Bloomberg Línea — Rumores envolvendo a presidência da Petrobras (PETR3, PETR4) no governo Lula ganharam força nesta semana e não envolvem apenas o ex-senador Aloizio Mercadante. O nome do senador Jean Paul Prates (PT-RN) vem ganhando força na disputa pelo comando da petrolífera, segundo fontes que falaram à Bloomberg Línea e pediram que seus nomes não fossem revelados porque as discussões são privadas.
As ações preferenciais da estatal fecharam em queda de 3,24% nesta segunda-feira (12), e as ordinárias, de 2,71%, em um dia de valorização perto de 3% do petróleo do tipo Brent.
Prates é próximo de lideranças sindicais de petroleiros e tem trânsito na área. É um dos coordenadores do grupo de trabalho de Minas e Energia do gabinete de transição de governo e vem se articulando para ocupar o cargo há alguns meses. Passou a ser mais seriamente cotado na semana passada.
Como parlamentar, ele é considerado uma das pessoas-chave do PT para assuntos ligados a petróleo e gás. E ultimamente vem dando declarações sobre a necessidade de a Petrobras assumir um papel mais importante na transição energética - na geração de fontes renováveis. Outra sinalização do governo eleito é pela volta do investimento em refinarias ou da suspensão da venda de ativos nessa área.
Prates é um dos políticos próximos de Lula que não concorda com a política de paridade internacional de preços adotada pela Petrobras no governo Michel Temer (MDB) e flexibilizada por Bolsonaro. Em entrevistas, o senador tem dito que o ideal seria um mecanismo de ajuste regional de preços de petróleo sem tabelamento.
Prates já trabalhou para a Petrobras como consultor e ajudou a elaborar a Lei do Petróleo, de 1997, um dos documentos legais que regem a atuação da estatal.

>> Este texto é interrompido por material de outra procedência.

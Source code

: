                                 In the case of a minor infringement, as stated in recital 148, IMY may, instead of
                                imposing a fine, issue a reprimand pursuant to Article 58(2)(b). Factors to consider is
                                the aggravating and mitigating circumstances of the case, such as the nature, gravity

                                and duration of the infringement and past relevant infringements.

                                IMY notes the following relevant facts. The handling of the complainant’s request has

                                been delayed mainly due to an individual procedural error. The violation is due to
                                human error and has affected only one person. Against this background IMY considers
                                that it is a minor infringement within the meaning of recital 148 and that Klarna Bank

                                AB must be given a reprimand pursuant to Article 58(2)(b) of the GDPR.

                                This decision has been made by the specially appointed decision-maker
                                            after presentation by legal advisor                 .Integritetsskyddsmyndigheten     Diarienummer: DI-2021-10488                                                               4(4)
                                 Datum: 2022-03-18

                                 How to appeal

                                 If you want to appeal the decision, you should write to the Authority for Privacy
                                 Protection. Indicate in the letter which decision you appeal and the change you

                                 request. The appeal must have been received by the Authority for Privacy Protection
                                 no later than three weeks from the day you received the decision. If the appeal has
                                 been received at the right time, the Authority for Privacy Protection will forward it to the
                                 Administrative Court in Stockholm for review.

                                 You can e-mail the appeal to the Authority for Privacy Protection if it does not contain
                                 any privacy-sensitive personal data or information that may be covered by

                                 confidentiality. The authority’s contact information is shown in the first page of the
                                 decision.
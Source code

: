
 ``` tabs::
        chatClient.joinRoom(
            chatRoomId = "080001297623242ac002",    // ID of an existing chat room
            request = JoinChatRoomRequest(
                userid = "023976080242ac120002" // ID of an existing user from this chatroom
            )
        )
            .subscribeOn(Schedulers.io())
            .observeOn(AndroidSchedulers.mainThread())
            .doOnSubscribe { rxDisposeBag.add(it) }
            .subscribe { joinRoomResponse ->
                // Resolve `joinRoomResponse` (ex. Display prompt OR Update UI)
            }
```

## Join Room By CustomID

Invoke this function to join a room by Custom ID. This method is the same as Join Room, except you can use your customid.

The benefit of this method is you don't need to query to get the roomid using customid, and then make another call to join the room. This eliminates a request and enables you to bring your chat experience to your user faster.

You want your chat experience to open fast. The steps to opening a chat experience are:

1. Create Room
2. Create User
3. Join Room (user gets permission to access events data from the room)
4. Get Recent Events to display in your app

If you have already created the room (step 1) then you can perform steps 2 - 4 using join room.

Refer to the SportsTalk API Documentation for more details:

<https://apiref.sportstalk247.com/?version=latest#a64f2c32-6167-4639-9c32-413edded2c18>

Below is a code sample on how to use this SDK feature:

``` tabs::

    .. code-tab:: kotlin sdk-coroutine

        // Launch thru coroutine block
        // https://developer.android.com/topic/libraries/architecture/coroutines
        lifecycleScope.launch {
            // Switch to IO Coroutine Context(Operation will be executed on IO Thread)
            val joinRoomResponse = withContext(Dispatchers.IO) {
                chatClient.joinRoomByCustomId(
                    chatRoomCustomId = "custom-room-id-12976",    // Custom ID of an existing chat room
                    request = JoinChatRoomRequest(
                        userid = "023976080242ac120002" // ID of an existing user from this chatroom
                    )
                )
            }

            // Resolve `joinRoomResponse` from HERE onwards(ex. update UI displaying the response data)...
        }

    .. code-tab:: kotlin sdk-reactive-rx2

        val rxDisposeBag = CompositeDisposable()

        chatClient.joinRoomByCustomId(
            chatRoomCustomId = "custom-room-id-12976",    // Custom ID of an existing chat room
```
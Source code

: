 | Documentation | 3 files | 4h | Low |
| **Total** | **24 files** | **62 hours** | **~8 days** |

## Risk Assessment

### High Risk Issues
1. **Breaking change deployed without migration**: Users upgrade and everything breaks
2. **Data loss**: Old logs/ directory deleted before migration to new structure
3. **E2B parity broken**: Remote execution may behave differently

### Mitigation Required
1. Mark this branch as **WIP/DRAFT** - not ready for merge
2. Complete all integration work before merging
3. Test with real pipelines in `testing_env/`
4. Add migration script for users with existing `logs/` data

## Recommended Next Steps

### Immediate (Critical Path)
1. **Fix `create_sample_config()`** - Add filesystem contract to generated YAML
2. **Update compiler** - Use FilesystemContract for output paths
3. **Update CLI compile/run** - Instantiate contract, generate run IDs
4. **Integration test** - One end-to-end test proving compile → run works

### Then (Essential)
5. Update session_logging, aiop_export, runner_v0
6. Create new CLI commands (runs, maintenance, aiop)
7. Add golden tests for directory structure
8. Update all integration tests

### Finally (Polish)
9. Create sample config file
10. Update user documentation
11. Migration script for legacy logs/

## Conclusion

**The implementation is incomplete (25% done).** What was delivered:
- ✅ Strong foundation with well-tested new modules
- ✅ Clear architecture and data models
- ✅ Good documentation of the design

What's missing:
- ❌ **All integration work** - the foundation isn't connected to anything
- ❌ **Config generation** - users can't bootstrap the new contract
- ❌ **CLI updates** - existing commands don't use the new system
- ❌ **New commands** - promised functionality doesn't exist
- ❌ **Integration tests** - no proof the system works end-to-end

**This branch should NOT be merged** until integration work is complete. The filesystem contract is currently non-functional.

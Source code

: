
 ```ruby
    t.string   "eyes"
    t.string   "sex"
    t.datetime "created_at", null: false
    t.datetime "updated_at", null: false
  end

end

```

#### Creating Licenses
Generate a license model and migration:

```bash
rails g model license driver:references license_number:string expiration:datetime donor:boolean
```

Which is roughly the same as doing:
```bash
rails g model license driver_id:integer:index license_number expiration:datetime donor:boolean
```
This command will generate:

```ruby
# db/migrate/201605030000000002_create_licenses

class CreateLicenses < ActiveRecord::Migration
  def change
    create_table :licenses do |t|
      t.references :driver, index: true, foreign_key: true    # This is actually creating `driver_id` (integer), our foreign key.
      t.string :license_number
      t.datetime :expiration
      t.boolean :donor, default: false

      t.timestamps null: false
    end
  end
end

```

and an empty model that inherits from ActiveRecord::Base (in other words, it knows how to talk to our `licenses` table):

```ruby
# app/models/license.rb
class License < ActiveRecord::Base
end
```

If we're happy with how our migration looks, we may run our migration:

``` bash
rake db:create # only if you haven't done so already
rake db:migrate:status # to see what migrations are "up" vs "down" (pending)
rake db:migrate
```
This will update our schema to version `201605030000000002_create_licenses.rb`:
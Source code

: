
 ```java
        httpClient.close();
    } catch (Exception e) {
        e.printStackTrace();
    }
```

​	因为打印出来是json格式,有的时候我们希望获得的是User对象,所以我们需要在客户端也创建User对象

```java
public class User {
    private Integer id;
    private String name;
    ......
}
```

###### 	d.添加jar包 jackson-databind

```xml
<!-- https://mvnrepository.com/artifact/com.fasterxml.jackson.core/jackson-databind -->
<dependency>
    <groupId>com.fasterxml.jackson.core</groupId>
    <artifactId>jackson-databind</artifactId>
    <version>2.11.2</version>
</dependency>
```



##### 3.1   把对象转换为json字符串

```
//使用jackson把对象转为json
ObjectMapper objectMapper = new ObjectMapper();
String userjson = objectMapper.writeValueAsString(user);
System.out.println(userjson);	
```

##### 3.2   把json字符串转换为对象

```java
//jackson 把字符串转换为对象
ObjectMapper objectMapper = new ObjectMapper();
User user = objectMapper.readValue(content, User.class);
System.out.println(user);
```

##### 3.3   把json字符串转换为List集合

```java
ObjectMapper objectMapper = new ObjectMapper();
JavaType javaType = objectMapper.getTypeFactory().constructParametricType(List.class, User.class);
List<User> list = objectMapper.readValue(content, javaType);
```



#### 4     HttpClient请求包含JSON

A indicação de Prates para presidir a petrolífera, no entanto, esbarra na Lei das Estatais, que proíbe pessoas que estiveram em estrutura partidária ou no governo nos 36 meses anteriores de assumir funções no conselho de administração - segundo a consultoria Eurasia, o PT estuda propor uma alteração na lei para permitir a nomeação de seus quadros nas empresas federais. O partido não confirma a intenção.
Mas isso pode não impedir a nomeação. O atual presidente da Petrobras, Caio Paes de Andrade, por exemplo, era assessor de Paulo Guedes no Ministério da Economia e chegou a ter votos contrários à nomeação pelo conselho por causa de falta de experiência na área.